The Sister Cities exchange much like Gonzalz’s experience, allowed students to step out of their comfort zones and do things that scared them. Everyone surprised themselves with how much they grew in this way in just over a month.

Suleyma Garcia-Olmedo was the second AHS senior on the trip and one of four upperclassmen. Like Gonzalez, she was surprised at how fast students formed friendships and how everyone in the group wanted to be together.

“This trip was a very valuable experience because of everyone’s attention to make every moment the best possible. No one was ever left behind and we spent so much time together in the past month. I definitely will remember the hard work and positive energy each and every one of the kids gave me throughout the trip,” Garcia-Olmedo said.

The Aspen to Garmisch-Partenkirchen Sister Cities exchange has gone on for over 50 years. Activities, teachers, and students have all changed throughout the years, yet the mission of these trips has always stayed the same; to promote peace, share ideas, and create relationships that last. The Aspen and German students got to experience this opportunity together and so they were the ones who determined how it impacted them. Talking to Gonzelz and Garcia-Olmedo as well as sophomore Julia Diaz, inclusion, friendship, and kindness were common themes of the trip.

“I made so many new friends and became so close with people in such a little amount of time. I know the connections we made will last a lifetime,” Diaz stated.

Spending time with everyone was an important aspect of the Aspen-Garmisch exchange. Yet, spending time with host families impacted the Aspen students as well. Oliver Kelly, a freshman at AHS loved staying and being with his host student, Thomas Schober. Kelly went to the Linderhof Palace in Ettal, Germany which is about 30 minutes away from Garmisch.

“I saw a guidebook for the Linderhof castle in Portuguese, and I read a few pages and chuckled a little to myself. I thought it was cool to see the pamphlet translated into my native language. Andrea, my host mom saw me pick it up, and without my knowing, she bought it and had Thomas bring it to me when he came to visit us. I hadn’t expected it and such a gesture gave me so much joy,” Kelly reminisced.

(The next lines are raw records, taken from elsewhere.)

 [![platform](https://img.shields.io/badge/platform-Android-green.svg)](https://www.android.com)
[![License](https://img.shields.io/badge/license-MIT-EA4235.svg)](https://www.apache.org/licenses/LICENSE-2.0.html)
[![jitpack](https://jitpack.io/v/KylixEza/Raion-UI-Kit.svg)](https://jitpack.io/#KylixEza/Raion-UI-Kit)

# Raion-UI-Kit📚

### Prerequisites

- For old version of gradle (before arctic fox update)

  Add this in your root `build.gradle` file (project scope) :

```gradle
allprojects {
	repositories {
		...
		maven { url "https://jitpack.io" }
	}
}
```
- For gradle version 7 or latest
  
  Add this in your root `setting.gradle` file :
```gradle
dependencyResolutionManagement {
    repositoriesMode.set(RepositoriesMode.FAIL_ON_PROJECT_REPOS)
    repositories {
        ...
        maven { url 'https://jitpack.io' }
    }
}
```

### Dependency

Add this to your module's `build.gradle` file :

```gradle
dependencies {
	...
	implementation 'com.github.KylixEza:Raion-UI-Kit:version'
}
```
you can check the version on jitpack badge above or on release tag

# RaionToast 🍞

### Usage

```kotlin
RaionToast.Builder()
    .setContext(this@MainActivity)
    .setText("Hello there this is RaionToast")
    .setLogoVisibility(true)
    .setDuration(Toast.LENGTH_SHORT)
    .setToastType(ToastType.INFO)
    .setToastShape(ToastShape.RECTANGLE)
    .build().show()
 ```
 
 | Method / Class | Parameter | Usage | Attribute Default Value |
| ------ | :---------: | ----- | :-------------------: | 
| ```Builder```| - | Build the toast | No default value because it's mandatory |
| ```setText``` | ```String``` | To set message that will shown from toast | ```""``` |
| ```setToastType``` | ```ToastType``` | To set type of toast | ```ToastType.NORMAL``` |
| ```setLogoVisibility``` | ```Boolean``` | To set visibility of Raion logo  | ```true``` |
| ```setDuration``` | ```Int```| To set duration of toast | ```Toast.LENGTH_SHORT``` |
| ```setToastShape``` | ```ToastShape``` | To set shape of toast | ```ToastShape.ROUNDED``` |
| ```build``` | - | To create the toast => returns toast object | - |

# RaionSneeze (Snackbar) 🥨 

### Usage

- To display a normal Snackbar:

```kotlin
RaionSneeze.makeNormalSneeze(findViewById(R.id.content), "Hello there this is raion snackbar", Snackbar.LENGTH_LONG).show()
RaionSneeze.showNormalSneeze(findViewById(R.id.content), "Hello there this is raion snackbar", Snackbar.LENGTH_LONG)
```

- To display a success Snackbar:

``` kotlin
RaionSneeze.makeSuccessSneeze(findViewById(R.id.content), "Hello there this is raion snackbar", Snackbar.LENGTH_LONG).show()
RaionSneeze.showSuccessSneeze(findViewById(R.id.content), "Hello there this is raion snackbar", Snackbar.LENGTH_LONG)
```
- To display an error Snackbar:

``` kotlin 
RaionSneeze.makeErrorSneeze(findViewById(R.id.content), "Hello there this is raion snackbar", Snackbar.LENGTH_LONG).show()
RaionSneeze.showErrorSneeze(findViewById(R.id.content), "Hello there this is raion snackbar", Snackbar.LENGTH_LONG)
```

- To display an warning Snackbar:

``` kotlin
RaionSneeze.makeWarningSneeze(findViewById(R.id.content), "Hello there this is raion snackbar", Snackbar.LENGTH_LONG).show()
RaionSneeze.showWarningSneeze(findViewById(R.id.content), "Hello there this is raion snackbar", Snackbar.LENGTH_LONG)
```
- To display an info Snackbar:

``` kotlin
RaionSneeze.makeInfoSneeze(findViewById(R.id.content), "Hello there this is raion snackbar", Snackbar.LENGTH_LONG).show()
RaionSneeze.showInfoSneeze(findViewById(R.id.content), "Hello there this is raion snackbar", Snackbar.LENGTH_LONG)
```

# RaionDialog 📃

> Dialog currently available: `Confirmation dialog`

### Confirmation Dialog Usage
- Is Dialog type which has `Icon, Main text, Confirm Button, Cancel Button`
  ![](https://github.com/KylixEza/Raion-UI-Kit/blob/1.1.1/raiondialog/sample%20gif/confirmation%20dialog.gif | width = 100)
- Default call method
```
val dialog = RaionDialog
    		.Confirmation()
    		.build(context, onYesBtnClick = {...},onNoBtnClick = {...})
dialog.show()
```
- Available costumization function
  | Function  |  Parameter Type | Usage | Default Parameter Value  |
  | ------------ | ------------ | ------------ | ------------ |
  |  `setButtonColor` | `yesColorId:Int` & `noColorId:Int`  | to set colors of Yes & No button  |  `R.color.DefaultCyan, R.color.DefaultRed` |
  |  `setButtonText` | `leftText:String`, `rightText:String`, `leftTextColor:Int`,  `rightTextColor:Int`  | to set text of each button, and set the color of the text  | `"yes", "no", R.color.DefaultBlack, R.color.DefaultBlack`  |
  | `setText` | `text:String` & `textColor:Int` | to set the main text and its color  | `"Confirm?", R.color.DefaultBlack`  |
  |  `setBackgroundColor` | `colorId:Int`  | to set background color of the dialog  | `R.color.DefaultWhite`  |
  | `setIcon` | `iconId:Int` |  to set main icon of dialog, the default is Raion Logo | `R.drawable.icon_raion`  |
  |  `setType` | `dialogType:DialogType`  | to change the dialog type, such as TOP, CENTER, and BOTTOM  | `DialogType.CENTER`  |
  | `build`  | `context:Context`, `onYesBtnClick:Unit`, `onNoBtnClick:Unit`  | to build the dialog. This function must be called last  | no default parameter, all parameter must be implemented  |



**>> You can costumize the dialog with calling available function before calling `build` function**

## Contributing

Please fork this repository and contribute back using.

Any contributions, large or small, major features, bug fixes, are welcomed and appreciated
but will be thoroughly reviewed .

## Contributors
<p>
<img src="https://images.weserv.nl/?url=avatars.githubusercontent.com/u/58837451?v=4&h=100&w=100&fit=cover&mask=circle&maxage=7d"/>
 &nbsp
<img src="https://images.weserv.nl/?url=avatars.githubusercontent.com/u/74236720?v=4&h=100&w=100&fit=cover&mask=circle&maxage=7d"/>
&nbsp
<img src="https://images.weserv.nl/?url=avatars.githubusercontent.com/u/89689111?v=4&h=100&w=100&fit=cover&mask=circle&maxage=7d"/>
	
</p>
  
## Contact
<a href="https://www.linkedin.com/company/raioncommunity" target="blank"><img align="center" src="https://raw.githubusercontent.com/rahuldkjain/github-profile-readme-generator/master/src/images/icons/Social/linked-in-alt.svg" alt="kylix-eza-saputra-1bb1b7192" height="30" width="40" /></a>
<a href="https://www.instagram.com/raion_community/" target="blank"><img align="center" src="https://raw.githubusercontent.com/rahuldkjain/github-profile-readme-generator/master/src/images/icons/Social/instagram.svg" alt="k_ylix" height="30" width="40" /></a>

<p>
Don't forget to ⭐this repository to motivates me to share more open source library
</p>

Kelly’s story is a testament to the goal of Aspen Sister Cities trips; love and friendship are possible with anyone and everyone. This trip gave everyone the opportunity to see that this mission is possible, that if we are kind the world can become a better place.

“I learned so much about myself, and how much I love the peaceful calm of a simple activity in a beautiful place. To me, a trip like this had immeasurable value. I gained so many friends and saw so much beauty. It was tremendously special,” Kelly said.